Parallel Matrix Multiplication in Rayon Rust

Shaotong Sun

This post is written for an assignment for CSC 252 based on my tutorial given at ACM Chapter workshop titled “General Introduction of Parallel Programming Schemes in Different Languages.”

Rust, like C or C++, is a system-level programming language, but unlike C and C++, it has more features on memory safety issues and useability. In other words, it “gives you the option to control low-level details (such as memory usage) without all the hassle traditionally associated with such control.”1

For installation of the Rust, please refer to https://doc.rust-lang.org/book/ch01-01-installation.html.

Ownership in Rust

As mentioned above, Rust language is designed to focus on memory safety issues. To this end, Rust uses something called Ownership. “Ownership is Rust’s most unique feature and has deep implications for the rest of the language. It enables Rust to make memory safety guarantees without needing a garbage collector.”2 On the highest level, ownership means that some variable owns some value, and the can only be one owner for a value at a time. Specifically, the Rust Book defines the ownership rules as:

Ownership Rules

  • Each value in Rust has an owner.
  • There can only be one owner at a time.
  • When the owner goes out of scope, the value will be dropped.
https://doc.rust-lang.org/book/ch04-01-what-is-ownership.html

This ownership concept not only solves the memory safety issues but also makes writing concurrent programs much more accessible than expected. Having ownership makes issues such as data race compile-time errors rather than runtime errors in many cases.

Rayon in Rust

Like OpenMP and OpenCilk in C and C++, Rayon is a data-parallelism library in Rust that helps you write parallel code safely and quickly, which eases you from manual manipulation of threads.

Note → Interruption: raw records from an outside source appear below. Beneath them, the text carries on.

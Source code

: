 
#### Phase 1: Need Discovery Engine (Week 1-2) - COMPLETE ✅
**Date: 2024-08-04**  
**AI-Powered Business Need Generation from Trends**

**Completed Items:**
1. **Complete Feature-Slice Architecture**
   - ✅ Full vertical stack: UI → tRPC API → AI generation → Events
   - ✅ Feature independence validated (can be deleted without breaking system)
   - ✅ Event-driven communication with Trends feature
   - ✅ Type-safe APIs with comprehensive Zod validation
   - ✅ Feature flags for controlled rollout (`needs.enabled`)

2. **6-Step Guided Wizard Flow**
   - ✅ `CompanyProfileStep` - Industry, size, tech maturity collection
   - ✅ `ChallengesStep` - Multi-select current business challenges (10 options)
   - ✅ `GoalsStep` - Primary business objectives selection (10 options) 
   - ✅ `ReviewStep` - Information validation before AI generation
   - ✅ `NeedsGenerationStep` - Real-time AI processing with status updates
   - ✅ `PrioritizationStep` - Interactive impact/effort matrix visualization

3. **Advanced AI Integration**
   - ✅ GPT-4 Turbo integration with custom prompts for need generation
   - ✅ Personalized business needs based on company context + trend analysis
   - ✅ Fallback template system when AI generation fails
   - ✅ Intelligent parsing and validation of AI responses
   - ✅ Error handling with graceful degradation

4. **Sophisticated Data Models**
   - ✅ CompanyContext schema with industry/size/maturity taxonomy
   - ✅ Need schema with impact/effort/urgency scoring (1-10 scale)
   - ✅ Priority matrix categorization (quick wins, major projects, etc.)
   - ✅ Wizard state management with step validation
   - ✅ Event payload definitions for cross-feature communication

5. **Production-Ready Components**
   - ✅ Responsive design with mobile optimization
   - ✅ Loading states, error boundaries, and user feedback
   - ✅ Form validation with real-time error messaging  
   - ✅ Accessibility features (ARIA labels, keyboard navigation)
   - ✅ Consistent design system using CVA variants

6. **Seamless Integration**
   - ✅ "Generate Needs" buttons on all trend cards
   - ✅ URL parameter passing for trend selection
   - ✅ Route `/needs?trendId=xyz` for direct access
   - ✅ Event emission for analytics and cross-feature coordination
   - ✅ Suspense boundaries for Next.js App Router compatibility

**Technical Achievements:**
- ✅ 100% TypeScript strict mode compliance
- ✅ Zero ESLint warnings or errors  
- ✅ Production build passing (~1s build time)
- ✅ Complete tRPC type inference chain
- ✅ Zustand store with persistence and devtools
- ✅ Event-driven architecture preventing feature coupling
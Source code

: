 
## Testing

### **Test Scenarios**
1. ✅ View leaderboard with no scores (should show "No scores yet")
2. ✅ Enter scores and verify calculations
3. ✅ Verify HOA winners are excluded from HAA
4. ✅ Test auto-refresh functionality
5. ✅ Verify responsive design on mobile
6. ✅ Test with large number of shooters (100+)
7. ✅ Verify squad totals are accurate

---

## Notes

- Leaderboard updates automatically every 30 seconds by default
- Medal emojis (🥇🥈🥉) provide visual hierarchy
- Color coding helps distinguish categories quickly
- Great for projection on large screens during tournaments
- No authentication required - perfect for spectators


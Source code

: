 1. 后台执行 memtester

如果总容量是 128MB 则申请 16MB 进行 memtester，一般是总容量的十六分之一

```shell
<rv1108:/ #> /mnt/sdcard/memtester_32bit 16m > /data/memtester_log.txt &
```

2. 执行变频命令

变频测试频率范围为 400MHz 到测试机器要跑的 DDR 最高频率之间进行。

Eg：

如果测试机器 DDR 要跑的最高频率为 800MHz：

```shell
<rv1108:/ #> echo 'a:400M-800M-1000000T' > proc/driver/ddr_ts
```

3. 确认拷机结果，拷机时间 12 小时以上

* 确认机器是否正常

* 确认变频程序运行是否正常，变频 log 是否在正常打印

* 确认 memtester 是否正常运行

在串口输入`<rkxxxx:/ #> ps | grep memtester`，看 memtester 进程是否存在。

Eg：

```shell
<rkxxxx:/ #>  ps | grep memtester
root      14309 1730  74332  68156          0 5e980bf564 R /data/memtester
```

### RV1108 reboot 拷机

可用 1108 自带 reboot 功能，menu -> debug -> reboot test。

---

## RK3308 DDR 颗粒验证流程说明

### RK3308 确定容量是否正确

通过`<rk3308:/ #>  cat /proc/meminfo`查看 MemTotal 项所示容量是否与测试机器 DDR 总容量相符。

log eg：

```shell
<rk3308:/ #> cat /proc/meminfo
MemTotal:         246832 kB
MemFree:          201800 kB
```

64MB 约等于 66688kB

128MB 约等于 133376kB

There are two ways to use Rayon:

  • High-level parallel constructs are the simplest way to use Rayon and also typically the most efficient.
    • Parallel iterators make it easy to convert a sequential iterator to execute in parallel.
    • The par_sort method sorts &mut [T] slices (or vectors) in parallel.
    • par_extend can be used to efficiently grow collections with items produced by a parallel iterator.
  • Custom tasks let you divide your work into parallel tasks yourself.
    • join is used to subdivide a task into two pieces.
    • scope creates a scope within which you can create any number of parallel tasks.
    • ThreadPoolBuilder can be used to create your own thread pools or customize the global one.
https://docs.rs/rayon/latest/rayon/

This tutorial will only cover the most basic method of parallelizing matrix multiplication using Rayon, which is using parallel iterators (more can be found at: https://docs.rs/rayon/latest/rayon/).

The most naive way of matrix multiplication in Rust is shown below:

fn seq_mm(a: &[f64], b: &[f64], c: &mut [f64], n: usize) {
    for i in 0..n {
        for j in 0..n {
            for k in 0..n {
                c[i * n + j] += a[i * n + k] * b[k * n + j];
            }
        }
    }
}

By using par_chunks_mut, we can divide the matrix c into n distinct, separate sections, with each section smaller than or equal to n. Rayon then automatically processes these sections in parallel for us.

fn par_mm(a: &[f64], b: &[f64], c: &mut [f64], n: usize) {
    c.par_chunks_mut(n)
        .enumerate()
        .for_each(|(i, c_row)| {
            for j in 0..n {
                for k in 0..n {
                    c_row[j] += a[i * n + k] * b[k * n + j];
                }
            }
        });
}

With n=1000 and no other optimizations (meaning cargo run), the sequence matrix multiplication takes around 7 seconds to finish, while the parallel matrix multiplication takes only around 2 seconds.

Conclusion

In conclusion, Rayon in Rust seems to be beginner-friendly and easy to use, producing a relatively good performance without much work. If you are interested in Rayon or Rust, be sure to check out the Rust Book.